Die größte Stärke an Saint-Exupéry ist vielleicht, dass er trotz allem nie auf andere herabblickt. “Auf der letzten Seite meines Buches muß ich noch einmal auf die Beamtenseelen zurückkommen... Sie waren Wesen unseresgleichen. Sie ahnten nur nicht, daß sie Hunger hatten. - Mich bedrückt, daß in jedem dieser Menschen etwas von einem ermordeten Mozart steckt.
Welch geheimnisvolle Ahnenreihe haben wir doch: glühende Lava, Sternenmasse, eine erste Zelle sind Keime des Wunders, dem wir entstammen. Langsam sind wir so weit gestiegen, daß wir Symphonien schaffen”.
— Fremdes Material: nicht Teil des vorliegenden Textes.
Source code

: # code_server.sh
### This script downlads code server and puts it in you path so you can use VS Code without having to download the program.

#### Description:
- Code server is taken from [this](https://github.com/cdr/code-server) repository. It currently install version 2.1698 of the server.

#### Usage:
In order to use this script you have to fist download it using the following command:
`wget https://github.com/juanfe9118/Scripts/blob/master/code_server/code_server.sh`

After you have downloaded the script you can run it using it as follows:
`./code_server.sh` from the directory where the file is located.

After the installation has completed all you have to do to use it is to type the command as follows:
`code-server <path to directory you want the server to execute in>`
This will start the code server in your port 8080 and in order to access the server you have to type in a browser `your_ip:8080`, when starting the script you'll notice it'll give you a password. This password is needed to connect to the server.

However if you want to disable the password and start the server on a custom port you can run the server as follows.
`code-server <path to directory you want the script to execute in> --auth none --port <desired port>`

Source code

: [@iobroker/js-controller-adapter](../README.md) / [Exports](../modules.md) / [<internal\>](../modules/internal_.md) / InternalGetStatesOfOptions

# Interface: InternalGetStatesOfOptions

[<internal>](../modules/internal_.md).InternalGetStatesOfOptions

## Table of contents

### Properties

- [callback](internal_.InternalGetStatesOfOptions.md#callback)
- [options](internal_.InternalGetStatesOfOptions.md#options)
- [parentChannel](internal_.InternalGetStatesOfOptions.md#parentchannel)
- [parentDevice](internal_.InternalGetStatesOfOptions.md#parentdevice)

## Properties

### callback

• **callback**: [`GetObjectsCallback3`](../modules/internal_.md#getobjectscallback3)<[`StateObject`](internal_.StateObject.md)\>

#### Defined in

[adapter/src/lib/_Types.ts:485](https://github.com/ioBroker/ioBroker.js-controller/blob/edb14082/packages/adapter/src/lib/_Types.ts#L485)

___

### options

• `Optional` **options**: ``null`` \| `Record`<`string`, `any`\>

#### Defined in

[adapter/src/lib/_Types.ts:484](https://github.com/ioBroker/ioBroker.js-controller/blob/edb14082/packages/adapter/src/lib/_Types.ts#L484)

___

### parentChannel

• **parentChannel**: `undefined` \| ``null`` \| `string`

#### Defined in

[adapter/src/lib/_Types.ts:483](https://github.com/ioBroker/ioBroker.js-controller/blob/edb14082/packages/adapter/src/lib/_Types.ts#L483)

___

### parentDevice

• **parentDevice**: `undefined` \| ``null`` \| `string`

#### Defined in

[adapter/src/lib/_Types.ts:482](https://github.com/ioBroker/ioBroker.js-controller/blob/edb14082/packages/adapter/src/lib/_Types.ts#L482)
Gleichwohl ist es vielleicht für vieles zu spät. “Wir lebten vom Zauber des Sandes, andere werden Erdölquellen darin erbohren und sich bereichern. Aber sie kommen alle zu spät”, schrieb der Wüstenüberflieger nach der Bruchlandung wenig optimistisch für die Zukunft, unsere Gegenwart. Und Kästner schloss sich gedanklich an. “Unfreiheit ist dort, wo die Zeit, das einzig kostbare Gut, in Geschäften verrinnt, deren Sinn fragwürdig ist.” Er und seine Kameraden hatten in der Umgebung ihres Lagers eine antike Amphore gefunden. “Dort, wo nichts weit und breit war, nichts, was eine frühere Menschenansiedlung verriet, hatte man beim Ausschachten eines Zeltgrundes ziemlich tief eine Amphore gefunden. Sie war antik, daran war nicht zu zweifeln. Gewiß hatte sie keinen übertriebenen Wert; es war Dutzendware. - Wie aber war sie an jene Fundstelle gekommen...? Wahrscheinlich war dort, wo man sie fand, einst Leben und Wasser gewesen, Aussaat und Frucht. - Je weiter man in die Wüste vordringe, desto ältere Zeichen des Menschengeschlechtes treffe man an”, erklärte ihm ein mitgefangener Ethnologe, und in Kästner keimte damals schon ein furchtbarer Verdacht: “Was bedeutete das?... War es denn so, daß die Menschen die Erde verwohnten? Sie sogen sie offenbar aus, ein kahlfressender, raubender, weiterziehender Stamm... - War es denn so, daß sie die eigentlich moderne Landschaft war, diese Wüste? Das war ja die Zukunft, die drohte.”

In drei Stunden reise ich in die Wahiba-Sande, Oman.